## [Instructions for the task]
Output only the lines below that start at the line containing "### Features" and end at the line containing "- Add VOLUME_NEW_IMAGE", with both ends kept.
#### Input ####
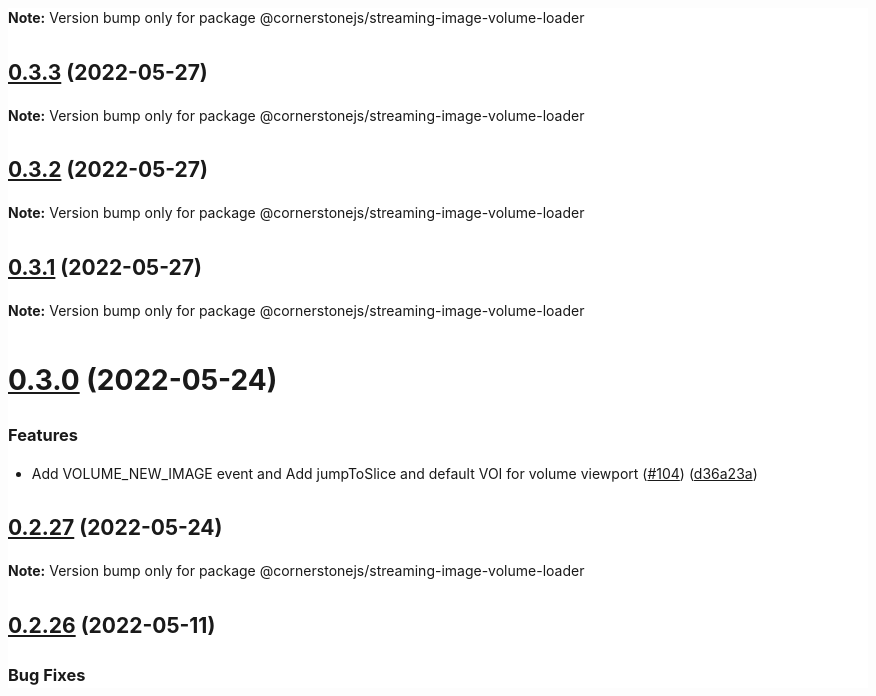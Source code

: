 **Note:** Version bump only for package @cornerstonejs/streaming-image-volume-loader

## [0.3.3](https://github.com/cornerstonejs/cornerstone3D-beta/compare/@cornerstonejs/streaming-image-volume-loader@0.3.2...@cornerstonejs/streaming-image-volume-loader@0.3.3) (2022-05-27)

**Note:** Version bump only for package @cornerstonejs/streaming-image-volume-loader

## [0.3.2](https://github.com/cornerstonejs/cornerstone3D-beta/compare/@cornerstonejs/streaming-image-volume-loader@0.3.1...@cornerstonejs/streaming-image-volume-loader@0.3.2) (2022-05-27)

**Note:** Version bump only for package @cornerstonejs/streaming-image-volume-loader

## [0.3.1](https://github.com/cornerstonejs/cornerstone3D-beta/compare/@cornerstonejs/streaming-image-volume-loader@0.3.0...@cornerstonejs/streaming-image-volume-loader@0.3.1) (2022-05-27)

**Note:** Version bump only for package @cornerstonejs/streaming-image-volume-loader

# [0.3.0](https://github.com/cornerstonejs/cornerstone3D-beta/compare/@cornerstonejs/streaming-image-volume-loader@0.2.27...@cornerstonejs/streaming-image-volume-loader@0.3.0) (2022-05-24)

### Features

- Add VOLUME_NEW_IMAGE event and Add jumpToSlice and default VOI for volume viewport ([#104](https://github.com/cornerstonejs/cornerstone3D-beta/issues/104)) ([d36a23a](https://github.com/cornerstonejs/cornerstone3D-beta/commit/d36a23a4eaf5bafcc8dddc0ab796065098df616a))

## [0.2.27](https://github.com/cornerstonejs/cornerstone3D-beta/compare/@cornerstonejs/streaming-image-volume-loader@0.2.26...@cornerstonejs/streaming-image-volume-loader@0.2.27) (2022-05-24)

**Note:** Version bump only for package @cornerstonejs/streaming-image-volume-loader

## [0.2.26](https://github.com/cornerstonejs/cornerstone3D-beta/compare/@cornerstonejs/streaming-image-volume-loader@0.2.25...@cornerstonejs/streaming-image-volume-loader@0.2.26) (2022-05-11)

### Bug Fixes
####
## [Exercise solution]
### Features

- Add VOLUME_NEW_IMAGE event and Add jumpToSlice and default VOI for volume viewport ([#104](https://github.com/cornerstonejs/cornerstone3D-beta/issues/104)) ([d36a23a](https://github.com/cornerstonejs/cornerstone3D-beta/commit/d36a23a4eaf5bafcc8dddc0ab796065098df616a))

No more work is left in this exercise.